> _Problem requirements_:
Reproduce exactly the first line of the material below and every line after it, ending with the line that contains "This example demonstrates". No pictures should be copied.
▼
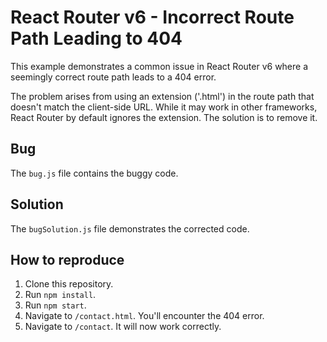 # React Router v6 - Incorrect Route Path Leading to 404

This example demonstrates a common issue in React Router v6 where a seemingly correct route path leads to a 404 error.

The problem arises from using an extension ('.html') in the route path that doesn't match the client-side URL.  While it may work in other frameworks, React Router by default ignores the extension. The solution is to remove it. 

## Bug
The `bug.js` file contains the buggy code.

## Solution
The `bugSolution.js` file demonstrates the corrected code. 

## How to reproduce
1. Clone this repository.
2. Run `npm install`.
3. Run `npm start`. 
4. Navigate to `/contact.html`. You'll encounter the 404 error.
5. Navigate to `/contact`. It will now work correctly.

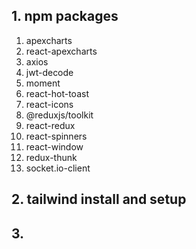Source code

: ## 1. npm packages
1. apexcharts
2. react-apexcharts
3. axios
4. jwt-decode
5. moment
6. react-hot-toast
7. react-icons
8. @reduxjs/toolkit
9. react-redux
10. react-spinners
11. react-window
12. redux-thunk
13. socket.io-client

## 2. tailwind install and setup
## 3. 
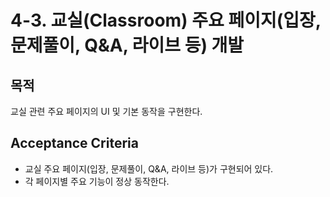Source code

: # 4-3. 교실(Classroom) 주요 페이지(입장, 문제풀이, Q&A, 라이브 등) 개발

## 목적
교실 관련 주요 페이지의 UI 및 기본 동작을 구현한다.

## Acceptance Criteria
- 교실 주요 페이지(입장, 문제풀이, Q&A, 라이브 등)가 구현되어 있다.
- 각 페이지별 주요 기능이 정상 동작한다.

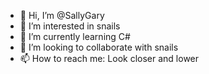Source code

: - 👋 Hi, I’m @SallyGary
- 👀 I’m interested in snails
- 🌱 I’m currently learning C#
- 💞️ I’m looking to collaborate with snails
- 📫 How to reach me: Look closer and lower

<!---
SallyGary/SallyGary is a ✨ special ✨ repository because its `README.md` (this file) appears on your GitHub profile.
You can click the Preview link to take a look at your changes.
--->
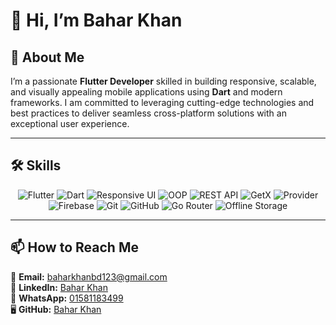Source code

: # 👋 Hi, I’m Bahar Khan

## 🚀 About Me
I’m a passionate **Flutter Developer** skilled in building responsive, scalable, and visually appealing mobile applications using **Dart** and modern frameworks. I am committed to leveraging cutting-edge technologies and best practices to deliver seamless cross-platform solutions with an exceptional user experience.

---

## 🛠️ Skills  
<p align="center">
  <img src="https://img.shields.io/badge/Flutter-02569B?style=for-the-badge&logo=flutter&logoColor=white" alt="Flutter"/>
  <img src="https://img.shields.io/badge/Dart-0175C2?style=for-the-badge&logo=dart&logoColor=white" alt="Dart"/>
  <img src="https://img.shields.io/badge/Responsive%20UI-4CAF50?style=for-the-badge&logo=android&logoColor=white" alt="Responsive UI"/>
  <img src="https://img.shields.io/badge/OOP%20Concepts-FF9800?style=for-the-badge&logo=code&logoColor=white" alt="OOP"/>
  <img src="https://img.shields.io/badge/REST%20API-008000?style=for-the-badge&logo=postman&logoColor=white" alt="REST API"/>
  <img src="https://img.shields.io/badge/GetX-7952B3?style=for-the-badge&logo=getx&logoColor=white" alt="GetX"/>
  <img src="https://img.shields.io/badge/Provider-FF6F00?style=for-the-badge&logo=flutter&logoColor=white" alt="Provider"/>
  <img src="https://img.shields.io/badge/Firebase-FFCA28?style=for-the-badge&logo=firebase&logoColor=black" alt="Firebase"/>
  <img src="https://img.shields.io/badge/Git-F34F29?style=for-the-badge&logo=git&logoColor=white" alt="Git"/>
  <img src="https://img.shields.io/badge/GitHub-181717?style=for-the-badge&logo=github&logoColor=white" alt="GitHub"/>
  <img src="https://img.shields.io/badge/Go%20Router-4285F4?style=for-the-badge&logo=flutter&logoColor=white" alt="Go Router"/>
  <img src="https://img.shields.io/badge/Offline%20Storage-FF4500?style=for-the-badge&logo=database&logoColor=white" alt="Offline Storage"/>
</p>

---

## 📫 How to Reach Me  
📧 **Email:** [baharkhanbd123@gmail.com](mailto:baharkhanbd123@gmail.com)  
💼 **LinkedIn:** [Bahar Khan](https://www.linkedin.com/in/baharkhan/)  
📱 **WhatsApp:** [01581183499](https://wa.me/8801581183499)  
🖥️ **GitHub:** [Bahar Khan](https://github.com/your-github-profile)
▲
> _Solution_:
 # React Router v6 - Incorrect Route Path Leading to 404

This example demonstrates a common issue in React Router v6 where a seemingly correct route path leads to a 404 error.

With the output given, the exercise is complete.